丁度、「だから仏教は面白い!」が発刊された1年後の日に手に取ったのも、なかなかきりの良い御縁であるなあ、と、巻末の日付を観て思うたもので御座います。
この本は、仏教の入門の入門書という立ち位置であると書いてあり、「仏教思想のゼロポイント」という、魚川祐司さんの処女作に繋がる本でもあると、私は頂いております。
結論から申しますと、「だから仏教は面白い!」は面白い、という味わいを頂きました。
今回は、私がこの本から学ばせて頂いた事と共に、お伝え致します。
Contents
「だから仏教は面白い!」の有り難いところ:ヤバい部分をきちんと伝えて下さっている
「だから仏教は面白い!」は、どう面白いのか。

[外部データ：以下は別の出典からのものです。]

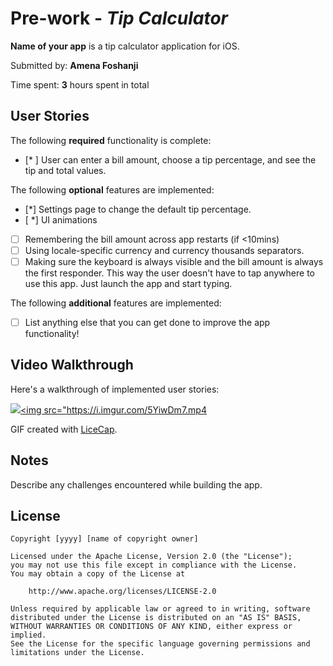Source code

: # Pre-work - *Tip Calculator*

**Name of your app** is a tip calculator application for iOS.

Submitted by: **Amena Foshanji**

Time spent: **3** hours spent in total

## User Stories

The following **required** functionality is complete:

* [* ] User can enter a bill amount, choose a tip percentage, and see the tip and total values.

The following **optional** features are implemented:
* [*] Settings page to change the default tip percentage.
* [ *] UI animations
* [ ] Remembering the bill amount across app restarts (if <10mins)
* [ ] Using locale-specific currency and currency thousands separators.
* [ ] Making sure the keyboard is always visible and the bill amount is always the first responder. This way the user doesn't have to tap anywhere to use this app. Just launch the app and start typing.

The following **additional** features are implemented:

- [ ] List anything else that you can get done to improve the app functionality!

## Video Walkthrough 

Here's a walkthrough of implemented user stories:

<a href="https://imgur.com/5YiwDm7"><img src="https://i.imgur.com/5YiwDm7.mp4'' alt='Video Walkthrough' />
https://imgur.com/5YiwDm7"><img src="https://i.imgur.com/5YiwDm7.mp4



GIF created with [LiceCap](http://www.cockos.com/licecap/). 
## Notes

Describe any challenges encountered while building the app.

## License

    Copyright [yyyy] [name of copyright owner]

    Licensed under the Apache License, Version 2.0 (the "License");
    you may not use this file except in compliance with the License.
    You may obtain a copy of the License at

        http://www.apache.org/licenses/LICENSE-2.0

    Unless required by applicable law or agreed to in writing, software
    distributed under the License is distributed on an "AS IS" BASIS,
    WITHOUT WARRANTIES OR CONDITIONS OF ANY KIND, either express or implied.
    See the License for the specific language governing permissions and
    limitations under the License.
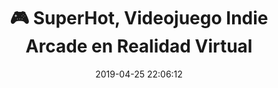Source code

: ---
author_profile: false
title: "🎮 SuperHot, Videojuego Indie Arcade en Realidad Virtual"
description: "🎮 SuperHot, Videojuego Indie Arcade en Realidad Virtual"
excerpt: "🎮 SuperHot, Videojuego Indie Arcade en Realidad Virtual"
header:
  video:
    id: jT11OEiA9x4
    provider: youtube
comments: true
date: 2019-04-25 22:06:12
tags:
- Arcade
- Realidad Virtual
- Trailer
categories:
- Vídeo Videojuegos
sidebar:
- title: "Videoteca"
  nav: vteca
---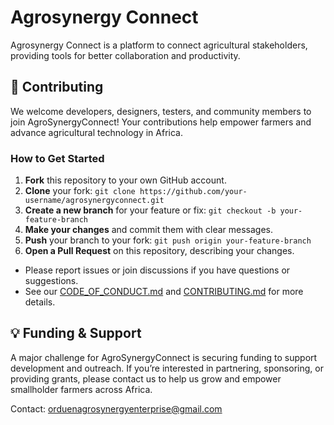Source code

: # Agrosynergy Connect

Agrosynergy Connect is a platform to connect agricultural stakeholders, providing tools for better collaboration and productivity.

## 🤝 Contributing
We welcome developers, designers, testers, and community members to join AgroSynergyConnect! Your contributions help empower farmers and advance agricultural technology in Africa.

### How to Get Started
1. **Fork** this repository to your own GitHub account.
2. **Clone** your fork: `git clone https://github.com/your-username/agrosynergyconnect.git`
3. **Create a new branch** for your feature or fix: `git checkout -b your-feature-branch`
4. **Make your changes** and commit them with clear messages.
5. **Push** your branch to your fork: `git push origin your-feature-branch`
6. **Open a Pull Request** on this repository, describing your changes.

- Please report issues or join discussions if you have questions or suggestions.
- See our [CODE_OF_CONDUCT.md](CODE_OF_CONDUCT.md) and [CONTRIBUTING.md](CONTRIBUTING.md) for more details.

## 💡 Funding & Support
A major challenge for AgroSynergyConnect is securing funding to support development and outreach. If you’re interested in partnering, sponsoring, or providing grants, please contact us to help us grow and empower smallholder farmers across Africa.

Contact: orduenagrosynergyenterprise@gmail.com
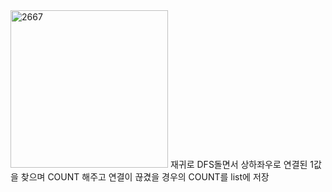 <img width="252" alt="2667" src="https://user-images.githubusercontent.com/68943993/182417410-4fd23ef0-4e43-4803-80d4-060a1405f2b1.PNG">
재귀로 DFS돌면서 상하좌우로 연결된 1값을 찾으며 COUNT 해주고 연결이 끊겼을 경우의 COUNT를 list에 저장
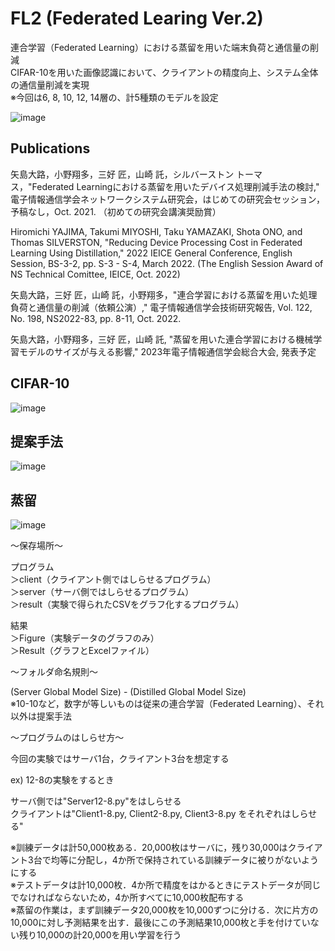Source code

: # FL2 (Federated Learing Ver.2)
連合学習（Federated Learning）における蒸留を用いた端末負荷と通信量の削減  
CIFAR-10を用いた画像認識において、クライアントの精度向上、システム全体の通信量削減を実現  
※今回は6, 8, 10, 12, 14層の、計5種類のモデルを設定    


![image](https://user-images.githubusercontent.com/103622417/214254456-cc57022f-1c9c-4789-9353-91fc2f25e9ac.png)


## Publications
矢島大路，小野翔多，三好 匠，山崎 託，シルバーストン トーマス，"Federated Learningにおける蒸留を用いたデバイス処理削減手法の検討," 電子情報通信学会ネットワークシステム研究会，はじめての研究会セッション，予稿なし，Oct. 2021. （初めての研究会講演奨励賞）  

Hiromichi YAJIMA, Takumi MIYOSHI, Taku YAMAZAKI, Shota ONO, and Thomas SILVERSTON, "Reducing Device Processing Cost in Federated Learning Using Distillation," 2022 IEICE General Conference, English Session, BS-3-2, pp. S-3 - S-4, March 2022. (The English Session Award of NS Technical Comittee, IEICE, Oct. 2022)  

矢島大路，三好 匠，山崎 託，小野翔多，"連合学習における蒸留を用いた処理負荷と通信量の削減（依頼公演）," 電子情報通信学会技術研究報告, Vol. 122, No. 198, NS2022-83, pp. 8-11, Oct. 2022.  

矢島大路，小野翔多，三好 匠，山崎 託, "蒸留を用いた連合学習における機械学習モデルのサイズが与える影響," 2023年電子情報通信学会総合大会, 発表予定  


## CIFAR-10
![image](https://user-images.githubusercontent.com/103622417/214209460-4dc083a3-e73e-4616-be91-e4a84b79fc64.png)

## 提案手法
![image](https://user-images.githubusercontent.com/103622417/214207753-db3a9f37-4f3b-4270-8419-c666ca53cc9e.png)

## 蒸留
![image](https://user-images.githubusercontent.com/103622417/214207802-392ad5da-4ae0-4c5a-9fc9-a4f10af4569e.png)


～保存場所～

プログラム  
＞client（クライアント側ではしらせるプログラム）  
＞server（サーバ側ではしらせるプログラム）  
＞result（実験で得られたCSVをグラフ化するプログラム）  

結果  
＞Figure（実験データのグラフのみ）  
＞Result（グラフとExcelファイル）  


～フォルダ命名規則～

(Server Global Model Size) - (Distilled Global Model Size)  
※10-10など，数字が等しいものは従来の連合学習（Federated Learning）、それ以外は提案手法  


～プログラムのはしらせ方～

今回の実験ではサーバ1台，クライアント3台を想定する


ex) 12-8の実験をするとき

サーバ側では"Server12-8.py"をはしらせる  
クライアントは"Client1-8.py, Client2-8.py, Client3-8.py をそれぞれはしらせる"  

※訓練データは計50,000枚ある．20,000枚はサーバに，残り30,000はクライアント3台で均等に分配し，4か所で保持されている訓練データに被りがないようにする  
※テストデータは計10,000枚．4か所で精度をはかるときにテストデータが同じでなければならないため，4か所すべてに10,000枚配布する  
※蒸留の作業は，まず訓練データ20,000枚を10,000ずつに分ける．次に片方の10,000に対し予測結果を出す．最後にこの予測結果10,000枚と手を付けていない残り10,000の計20,000を用い学習を行う  
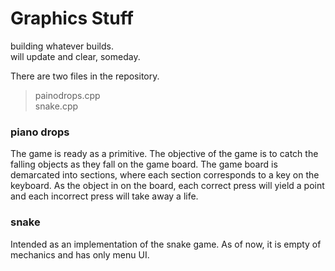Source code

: # Graphics Stuff

building whatever builds. </br>
will update and clear, someday.</br>

There are two files in the repository.
> painodrops.cpp </br>
> snake.cpp

### piano drops 
The game is ready as a primitive. The objective of the game is to catch the falling objects as they fall on the game board. The game board is demarcated into sections, where each section corresponds to a key on the keyboard. As the object in on the board, each correct press will yield a point and each incorrect press will take away a life. 
 
### snake
Intended as an implementation of the snake game. As of now, it is empty of mechanics and has only menu UI.


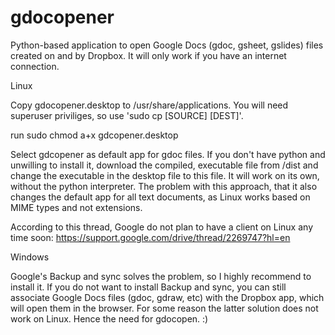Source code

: # gdocopener
Python-based application to open Google Docs (gdoc, gsheet, gslides) files created on and by Dropbox. It will only work if you have an internet connection. 

Linux

Copy gdocopener.desktop to /usr/share/applications.
You will need superuser priviliges, so use 'sudo cp [SOURCE] [DEST]'.

run sudo chmod a+x gdcopener.desktop

Select gdcopener as default app for gdoc files. 
If you don't have python and unwilling to install it, download the compiled, executable file from /dist and change the executable in the desktop file to this file. It will work on its own, without the python interpreter.
The problem with this approach, that it also changes the default app for all text documents, as Linux works based on MIME types and not extensions.

According to this thread, Google do not plan to have a client on Linux any time soon:
https://support.google.com/drive/thread/2269747?hl=en

Windows

Google's Backup and sync solves the problem, so I highly recommend to install it.
If you do not want to install Backup and sync, you can still associate Google Docs files (gdoc, gdraw, etc) with the Dropbox app, which will open them in the browser. For some reason the latter solution does not work on Linux. Hence the need for gdocopen. :)
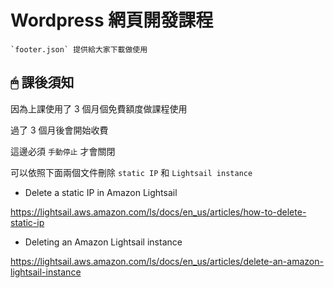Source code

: # Wordpress 網頁開發課程

    `footer.json` 提供給大家下載做使用

## 🖱 課後須知

因為上課使用了 3 個月個免費額度做課程使用

過了 3 個月後會開始收費

這邊必須 `手動停止` 才會關閉

可以依照下面兩個文件刪除 `static IP` 和 `Lightsail instance`

- Delete a static IP in Amazon Lightsail

https://lightsail.aws.amazon.com/ls/docs/en_us/articles/how-to-delete-static-ip


- Deleting an Amazon Lightsail instance

https://lightsail.aws.amazon.com/ls/docs/en_us/articles/delete-an-amazon-lightsail-instance
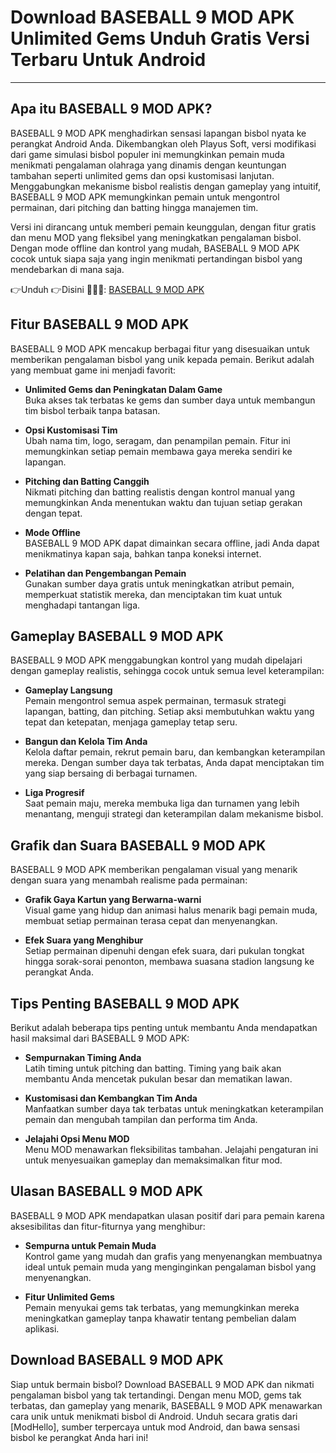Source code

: # Download BASEBALL 9 MOD APK Unlimited Gems Unduh Gratis Versi Terbaru Untuk Android

---

## Apa itu BASEBALL 9 MOD APK?

BASEBALL 9 MOD APK menghadirkan sensasi lapangan bisbol nyata ke perangkat Android Anda. Dikembangkan oleh Playus Soft, versi modifikasi dari game simulasi bisbol populer ini memungkinkan pemain muda menikmati pengalaman olahraga yang dinamis dengan keuntungan tambahan seperti unlimited gems dan opsi kustomisasi lanjutan. Menggabungkan mekanisme bisbol realistis dengan gameplay yang intuitif, BASEBALL 9 MOD APK memungkinkan pemain untuk mengontrol permainan, dari pitching dan batting hingga manajemen tim.

Versi ini dirancang untuk memberi pemain keunggulan, dengan fitur gratis dan menu MOD yang fleksibel yang meningkatkan pengalaman bisbol. Dengan mode offline dan kontrol yang mudah, BASEBALL 9 MOD APK cocok untuk siapa saja yang ingin menikmati pertandingan bisbol yang mendebarkan di mana saja.



👉Unduh 👉Disini 🥎🥎🥎: [BASEBALL 9 MOD APK](https://modhello.com/baseball-9/)

## Fitur BASEBALL 9 MOD APK

BASEBALL 9 MOD APK mencakup berbagai fitur yang disesuaikan untuk memberikan pengalaman bisbol yang unik kepada pemain. Berikut adalah yang membuat game ini menjadi favorit:

- **Unlimited Gems dan Peningkatan Dalam Game**  
  Buka akses tak terbatas ke gems dan sumber daya untuk membangun tim bisbol terbaik tanpa batasan.

- **Opsi Kustomisasi Tim**  
  Ubah nama tim, logo, seragam, dan penampilan pemain. Fitur ini memungkinkan setiap pemain membawa gaya mereka sendiri ke lapangan.

- **Pitching dan Batting Canggih**  
  Nikmati pitching dan batting realistis dengan kontrol manual yang memungkinkan Anda menentukan waktu dan tujuan setiap gerakan dengan tepat.

- **Mode Offline**  
  BASEBALL 9 MOD APK dapat dimainkan secara offline, jadi Anda dapat menikmatinya kapan saja, bahkan tanpa koneksi internet.

- **Pelatihan dan Pengembangan Pemain**  
  Gunakan sumber daya gratis untuk meningkatkan atribut pemain, memperkuat statistik mereka, dan menciptakan tim kuat untuk menghadapi tantangan liga.

## Gameplay BASEBALL 9 MOD APK

BASEBALL 9 MOD APK menggabungkan kontrol yang mudah dipelajari dengan gameplay realistis, sehingga cocok untuk semua level keterampilan:

- **Gameplay Langsung**  
  Pemain mengontrol semua aspek permainan, termasuk strategi lapangan, batting, dan pitching. Setiap aksi membutuhkan waktu yang tepat dan ketepatan, menjaga gameplay tetap seru.

- **Bangun dan Kelola Tim Anda**  
  Kelola daftar pemain, rekrut pemain baru, dan kembangkan keterampilan mereka. Dengan sumber daya tak terbatas, Anda dapat menciptakan tim yang siap bersaing di berbagai turnamen.

- **Liga Progresif**  
  Saat pemain maju, mereka membuka liga dan turnamen yang lebih menantang, menguji strategi dan keterampilan dalam mekanisme bisbol.

## Grafik dan Suara BASEBALL 9 MOD APK

BASEBALL 9 MOD APK memberikan pengalaman visual yang menarik dengan suara yang menambah realisme pada permainan:

- **Grafik Gaya Kartun yang Berwarna-warni**  
  Visual game yang hidup dan animasi halus menarik bagi pemain muda, membuat setiap permainan terasa cepat dan menyenangkan.

- **Efek Suara yang Menghibur**  
  Setiap permainan dipenuhi dengan efek suara, dari pukulan tongkat hingga sorak-sorai penonton, membawa suasana stadion langsung ke perangkat Anda.

## Tips Penting BASEBALL 9 MOD APK

Berikut adalah beberapa tips penting untuk membantu Anda mendapatkan hasil maksimal dari BASEBALL 9 MOD APK:

- **Sempurnakan Timing Anda**  
  Latih timing untuk pitching dan batting. Timing yang baik akan membantu Anda mencetak pukulan besar dan mematikan lawan.

- **Kustomisasi dan Kembangkan Tim Anda**  
  Manfaatkan sumber daya tak terbatas untuk meningkatkan keterampilan pemain dan mengubah tampilan dan performa tim Anda.

- **Jelajahi Opsi Menu MOD**  
  Menu MOD menawarkan fleksibilitas tambahan. Jelajahi pengaturan ini untuk menyesuaikan gameplay dan memaksimalkan fitur mod.

## Ulasan BASEBALL 9 MOD APK

BASEBALL 9 MOD APK mendapatkan ulasan positif dari para pemain karena aksesibilitas dan fitur-fiturnya yang menghibur:

- **Sempurna untuk Pemain Muda**  
  Kontrol game yang mudah dan grafis yang menyenangkan membuatnya ideal untuk pemain muda yang menginginkan pengalaman bisbol yang menyenangkan.

- **Fitur Unlimited Gems**  
  Pemain menyukai gems tak terbatas, yang memungkinkan mereka meningkatkan gameplay tanpa khawatir tentang pembelian dalam aplikasi.

## Download BASEBALL 9 MOD APK

Siap untuk bermain bisbol? Download BASEBALL 9 MOD APK dan nikmati pengalaman bisbol yang tak tertandingi. Dengan menu MOD, gems tak terbatas, dan gameplay yang menarik, BASEBALL 9 MOD APK menawarkan cara unik untuk menikmati bisbol di Android. Unduh secara gratis dari [ModHello], sumber terpercaya untuk mod Android, dan bawa sensasi bisbol ke perangkat Anda hari ini!
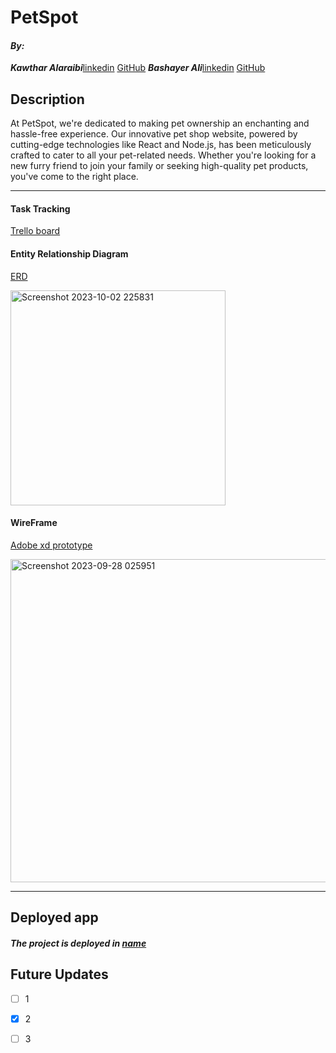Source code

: # PetSpot

#### ***By:***
***Kawthar Alaraibi***[linkedin](https://www.linkedin.com/in/kawthar-alaraibi/) [GitHub](https://github.com/Kawther303) 
***Bashayer Ali***[linkedin](https://www.linkedin.com/in/bashayer-alsalami/) [GitHub]() 

## Description
At PetSpot, we're dedicated to making pet ownership an enchanting and hassle-free experience. Our innovative pet shop website, powered by cutting-edge technologies like React and Node.js, has been meticulously crafted to cater to all your pet-related needs. Whether you're looking for a new furry friend to join your family or seeking high-quality pet products, you've come to the right place.

***
#### Task Tracking
[Trello board](https://trello.com/b/gcUEvDxf/project-3-pet-spot)

#### Entity Relationship Diagram
[ERD](https://app.diagrams.net/?libs=general;er#G1WTBoJBrfLubRXzyYZOgKFq_3aHLpd3ig) 

<img width="344" alt="Screenshot 2023-10-02 225831" src="https://i.imgur.com/7Pkp0vC.png">


#### WireFrame
[Adobe xd prototype]()

<img width="517" alt="Screenshot 2023-09-28 025951" src="">


***


## Deployed app

##### The project is deployed in [name](url)



## Future Updates

- [ ] 1
- [x] 2
- [ ] 3



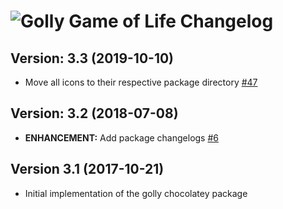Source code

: # ![Golly Game of Life Changelog](https://img.shields.io/badge/Golly%20Game%20of%20Life-Package%20Changelog-blue.svg?style=for-the-badge)

## Version: 3.3 (2019-10-10)

- Move all icons to their respective package directory [#47](https://github.com/AdmiringWorm/chocolatey-packages/issues/47)

## Version: 3.2 (2018-07-08)

- **ENHANCEMENT:** Add package changelogs [#6](https://github.com/AdmiringWorm/chocolatey-packages/issues/6)

## Version 3.1 (2017-10-21)

- Initial implementation of the golly chocolatey package
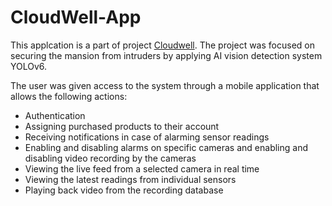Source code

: # CloudWell-App
This applcation is a part of project [Cloudwell](https://github.com/jakubsmolaga/cloudwell). The project was focused on securing the mansion from intruders by applying AI vision detection system YOLOv6.

The user was given access to the system through a mobile application that allows the following actions:
- Authentication
- Assigning purchased products to their account
- Receiving notifications in case of alarming sensor readings
- Enabling and disabling alarms on specific cameras and enabling and disabling video recording by the cameras
- Viewing the live feed from a selected camera in real time
- Viewing the latest readings from individual sensors
- Playing back video from the recording database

面白い、というのは、ゲラゲラと笑う面白さではなく(表現の仕方などで、笑えるようなところは、人によっては感じるかもしれませんが)、興味深さ、という意味です。
そして、興味深い部分と共に、この本が仏教を学ぶ上でも、仏教以外の宗教に触れる際にも、非常に有り難いと頂いております。
宗教全般に言える事で、仏教にも言える事ですが、仏教にはヤバさや怖さが御座います。
後に私の経験も話しますが、ほんと、深みにはまったらヤバいんですよ、そして、怖い。
この辺り、「だから仏教は面白い!」と共に、仏教入門書として、こちらの本も読んでおくべきです。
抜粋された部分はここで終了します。